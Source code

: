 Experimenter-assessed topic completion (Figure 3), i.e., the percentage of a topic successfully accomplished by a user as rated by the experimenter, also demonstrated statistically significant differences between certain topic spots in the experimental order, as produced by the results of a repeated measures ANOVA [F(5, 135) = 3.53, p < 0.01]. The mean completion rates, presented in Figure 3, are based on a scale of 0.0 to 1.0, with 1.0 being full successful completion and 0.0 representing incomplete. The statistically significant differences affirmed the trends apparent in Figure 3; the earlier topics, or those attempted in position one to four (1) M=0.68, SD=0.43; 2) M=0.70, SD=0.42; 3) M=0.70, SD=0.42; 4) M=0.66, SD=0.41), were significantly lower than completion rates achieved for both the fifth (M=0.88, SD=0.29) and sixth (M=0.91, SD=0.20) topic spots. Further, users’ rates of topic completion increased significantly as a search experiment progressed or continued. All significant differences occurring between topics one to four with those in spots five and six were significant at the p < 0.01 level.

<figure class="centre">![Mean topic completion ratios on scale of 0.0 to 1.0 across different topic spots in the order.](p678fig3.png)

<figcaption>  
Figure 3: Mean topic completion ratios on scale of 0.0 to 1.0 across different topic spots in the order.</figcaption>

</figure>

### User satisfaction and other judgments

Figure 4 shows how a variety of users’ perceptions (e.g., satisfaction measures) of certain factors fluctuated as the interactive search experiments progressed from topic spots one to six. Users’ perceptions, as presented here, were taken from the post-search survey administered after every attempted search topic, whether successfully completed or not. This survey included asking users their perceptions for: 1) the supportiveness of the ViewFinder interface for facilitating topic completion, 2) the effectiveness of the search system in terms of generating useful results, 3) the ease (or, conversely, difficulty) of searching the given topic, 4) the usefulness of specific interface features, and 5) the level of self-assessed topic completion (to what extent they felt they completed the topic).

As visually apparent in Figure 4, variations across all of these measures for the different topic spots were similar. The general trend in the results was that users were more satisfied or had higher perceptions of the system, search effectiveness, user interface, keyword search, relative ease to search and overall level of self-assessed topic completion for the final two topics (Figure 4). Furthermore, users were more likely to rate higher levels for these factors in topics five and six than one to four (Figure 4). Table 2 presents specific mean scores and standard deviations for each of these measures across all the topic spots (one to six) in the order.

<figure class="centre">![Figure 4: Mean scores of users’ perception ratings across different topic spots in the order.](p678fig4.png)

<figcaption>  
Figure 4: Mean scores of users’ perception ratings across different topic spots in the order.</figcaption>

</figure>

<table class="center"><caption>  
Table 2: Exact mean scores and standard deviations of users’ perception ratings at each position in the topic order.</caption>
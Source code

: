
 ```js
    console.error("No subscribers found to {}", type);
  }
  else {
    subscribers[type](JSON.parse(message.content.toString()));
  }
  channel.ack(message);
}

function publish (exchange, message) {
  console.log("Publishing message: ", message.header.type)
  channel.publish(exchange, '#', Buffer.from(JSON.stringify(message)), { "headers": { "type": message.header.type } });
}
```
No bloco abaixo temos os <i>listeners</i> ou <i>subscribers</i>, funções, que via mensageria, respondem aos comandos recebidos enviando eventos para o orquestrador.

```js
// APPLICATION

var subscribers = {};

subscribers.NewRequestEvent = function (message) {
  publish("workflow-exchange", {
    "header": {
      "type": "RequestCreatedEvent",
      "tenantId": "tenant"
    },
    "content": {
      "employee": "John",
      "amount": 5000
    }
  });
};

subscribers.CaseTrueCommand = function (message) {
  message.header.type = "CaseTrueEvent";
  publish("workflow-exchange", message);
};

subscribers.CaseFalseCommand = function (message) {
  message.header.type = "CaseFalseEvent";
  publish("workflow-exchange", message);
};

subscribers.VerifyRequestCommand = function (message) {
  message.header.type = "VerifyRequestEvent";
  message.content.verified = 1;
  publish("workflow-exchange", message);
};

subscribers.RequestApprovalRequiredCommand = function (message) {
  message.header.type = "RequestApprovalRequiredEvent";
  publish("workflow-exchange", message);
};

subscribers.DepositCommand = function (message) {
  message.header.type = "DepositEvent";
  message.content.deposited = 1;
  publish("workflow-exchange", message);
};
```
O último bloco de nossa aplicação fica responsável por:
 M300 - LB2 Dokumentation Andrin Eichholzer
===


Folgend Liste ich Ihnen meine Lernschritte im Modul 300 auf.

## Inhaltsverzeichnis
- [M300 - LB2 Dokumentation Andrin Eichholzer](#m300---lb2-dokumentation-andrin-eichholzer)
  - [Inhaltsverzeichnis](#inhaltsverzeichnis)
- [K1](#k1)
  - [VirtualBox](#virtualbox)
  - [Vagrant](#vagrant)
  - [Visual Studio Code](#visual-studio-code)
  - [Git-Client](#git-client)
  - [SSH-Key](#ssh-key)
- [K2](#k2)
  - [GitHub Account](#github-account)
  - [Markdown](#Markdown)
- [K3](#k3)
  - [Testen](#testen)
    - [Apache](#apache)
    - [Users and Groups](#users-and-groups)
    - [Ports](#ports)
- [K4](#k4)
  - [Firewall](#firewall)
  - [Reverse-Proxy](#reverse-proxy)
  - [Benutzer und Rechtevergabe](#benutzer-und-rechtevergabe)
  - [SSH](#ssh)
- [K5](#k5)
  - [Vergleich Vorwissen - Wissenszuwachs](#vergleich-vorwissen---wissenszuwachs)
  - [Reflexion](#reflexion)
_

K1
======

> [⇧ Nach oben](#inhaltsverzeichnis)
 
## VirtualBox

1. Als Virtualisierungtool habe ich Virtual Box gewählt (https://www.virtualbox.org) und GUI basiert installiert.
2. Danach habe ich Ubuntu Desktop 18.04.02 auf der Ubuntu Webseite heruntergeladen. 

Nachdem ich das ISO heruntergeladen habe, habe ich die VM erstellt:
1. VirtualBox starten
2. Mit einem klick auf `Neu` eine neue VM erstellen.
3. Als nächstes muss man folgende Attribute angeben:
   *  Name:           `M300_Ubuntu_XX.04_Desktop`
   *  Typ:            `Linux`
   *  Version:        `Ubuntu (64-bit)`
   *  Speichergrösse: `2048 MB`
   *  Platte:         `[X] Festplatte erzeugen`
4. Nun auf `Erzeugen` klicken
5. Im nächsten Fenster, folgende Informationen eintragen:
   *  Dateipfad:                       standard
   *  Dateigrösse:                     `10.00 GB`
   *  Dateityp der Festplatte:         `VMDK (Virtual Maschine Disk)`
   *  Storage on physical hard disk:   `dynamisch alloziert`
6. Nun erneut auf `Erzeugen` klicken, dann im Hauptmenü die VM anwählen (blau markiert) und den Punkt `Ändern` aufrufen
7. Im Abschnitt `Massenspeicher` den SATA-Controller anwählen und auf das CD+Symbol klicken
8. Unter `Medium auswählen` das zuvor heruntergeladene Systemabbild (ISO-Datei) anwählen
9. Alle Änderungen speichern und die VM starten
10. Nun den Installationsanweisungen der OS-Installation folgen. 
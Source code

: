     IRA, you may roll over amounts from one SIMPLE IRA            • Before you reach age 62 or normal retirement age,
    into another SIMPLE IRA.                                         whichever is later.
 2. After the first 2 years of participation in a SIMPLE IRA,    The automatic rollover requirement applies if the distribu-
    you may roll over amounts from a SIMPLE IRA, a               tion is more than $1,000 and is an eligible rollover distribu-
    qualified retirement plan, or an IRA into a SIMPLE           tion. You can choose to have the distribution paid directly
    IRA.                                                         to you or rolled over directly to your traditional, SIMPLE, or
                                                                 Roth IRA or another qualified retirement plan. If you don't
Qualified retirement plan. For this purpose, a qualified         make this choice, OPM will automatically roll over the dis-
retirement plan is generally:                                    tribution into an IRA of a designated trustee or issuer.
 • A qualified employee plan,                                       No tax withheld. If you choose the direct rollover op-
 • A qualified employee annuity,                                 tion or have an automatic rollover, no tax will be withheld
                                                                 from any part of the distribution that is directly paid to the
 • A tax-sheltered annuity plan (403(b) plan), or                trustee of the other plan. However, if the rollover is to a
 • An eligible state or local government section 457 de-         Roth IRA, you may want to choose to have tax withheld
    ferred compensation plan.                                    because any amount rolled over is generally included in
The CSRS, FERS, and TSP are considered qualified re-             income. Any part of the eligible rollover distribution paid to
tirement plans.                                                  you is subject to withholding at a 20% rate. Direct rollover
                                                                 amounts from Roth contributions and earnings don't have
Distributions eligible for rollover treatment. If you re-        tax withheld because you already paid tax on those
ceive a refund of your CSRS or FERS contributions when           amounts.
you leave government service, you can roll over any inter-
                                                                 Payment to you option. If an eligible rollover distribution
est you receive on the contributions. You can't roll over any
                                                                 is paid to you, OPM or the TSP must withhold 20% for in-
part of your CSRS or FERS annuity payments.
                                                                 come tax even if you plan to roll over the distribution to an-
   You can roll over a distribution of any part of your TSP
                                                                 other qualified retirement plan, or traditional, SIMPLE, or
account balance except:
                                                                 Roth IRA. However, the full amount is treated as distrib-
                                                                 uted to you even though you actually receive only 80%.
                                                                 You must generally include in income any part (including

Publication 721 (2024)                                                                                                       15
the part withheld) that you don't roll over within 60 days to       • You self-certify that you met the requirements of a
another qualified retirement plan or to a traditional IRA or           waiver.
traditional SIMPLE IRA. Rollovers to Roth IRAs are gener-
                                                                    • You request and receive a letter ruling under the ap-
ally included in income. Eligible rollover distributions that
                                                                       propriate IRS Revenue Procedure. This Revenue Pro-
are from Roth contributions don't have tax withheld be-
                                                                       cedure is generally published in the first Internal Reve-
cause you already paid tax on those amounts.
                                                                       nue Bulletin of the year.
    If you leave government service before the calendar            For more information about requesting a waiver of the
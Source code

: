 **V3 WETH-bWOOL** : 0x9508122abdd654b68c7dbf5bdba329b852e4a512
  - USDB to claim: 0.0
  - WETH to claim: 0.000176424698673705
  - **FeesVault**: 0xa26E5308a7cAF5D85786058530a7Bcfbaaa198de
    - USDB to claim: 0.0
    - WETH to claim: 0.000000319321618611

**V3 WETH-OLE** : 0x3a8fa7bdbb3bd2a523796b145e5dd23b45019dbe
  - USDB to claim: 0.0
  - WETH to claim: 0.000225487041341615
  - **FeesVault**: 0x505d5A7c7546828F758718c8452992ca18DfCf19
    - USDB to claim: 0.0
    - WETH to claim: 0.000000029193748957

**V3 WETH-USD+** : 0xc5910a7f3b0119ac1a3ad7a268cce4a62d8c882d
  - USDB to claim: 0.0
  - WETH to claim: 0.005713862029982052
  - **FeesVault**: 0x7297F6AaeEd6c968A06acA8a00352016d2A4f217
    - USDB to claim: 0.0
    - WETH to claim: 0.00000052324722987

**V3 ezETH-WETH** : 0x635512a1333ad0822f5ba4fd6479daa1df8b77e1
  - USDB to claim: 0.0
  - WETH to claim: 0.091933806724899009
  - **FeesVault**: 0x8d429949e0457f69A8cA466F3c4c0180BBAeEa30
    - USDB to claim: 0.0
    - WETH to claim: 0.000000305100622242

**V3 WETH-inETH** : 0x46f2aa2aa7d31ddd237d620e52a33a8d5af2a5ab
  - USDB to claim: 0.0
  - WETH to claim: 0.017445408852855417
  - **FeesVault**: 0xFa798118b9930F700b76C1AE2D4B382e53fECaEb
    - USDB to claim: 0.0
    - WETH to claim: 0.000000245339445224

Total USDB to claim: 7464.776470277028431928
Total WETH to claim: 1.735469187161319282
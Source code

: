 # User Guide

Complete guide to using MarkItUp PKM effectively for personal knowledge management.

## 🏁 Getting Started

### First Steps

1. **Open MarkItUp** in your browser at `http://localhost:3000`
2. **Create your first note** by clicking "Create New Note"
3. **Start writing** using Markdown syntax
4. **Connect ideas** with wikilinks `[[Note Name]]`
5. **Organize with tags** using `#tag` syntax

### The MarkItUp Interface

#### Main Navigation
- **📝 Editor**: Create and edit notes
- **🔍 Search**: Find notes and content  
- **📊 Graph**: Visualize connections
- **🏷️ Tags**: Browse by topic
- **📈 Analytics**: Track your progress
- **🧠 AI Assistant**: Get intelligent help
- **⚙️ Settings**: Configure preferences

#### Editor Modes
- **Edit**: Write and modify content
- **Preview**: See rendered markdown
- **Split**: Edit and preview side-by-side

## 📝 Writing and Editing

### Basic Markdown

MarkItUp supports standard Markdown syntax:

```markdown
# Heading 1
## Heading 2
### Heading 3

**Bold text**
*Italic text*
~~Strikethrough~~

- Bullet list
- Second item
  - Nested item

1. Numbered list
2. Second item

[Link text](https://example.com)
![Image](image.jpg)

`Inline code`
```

______________________________

**Directions**: Check each line of the data for the string "bloco" and state how many lines contain it, without any other output.

**The answer**: 2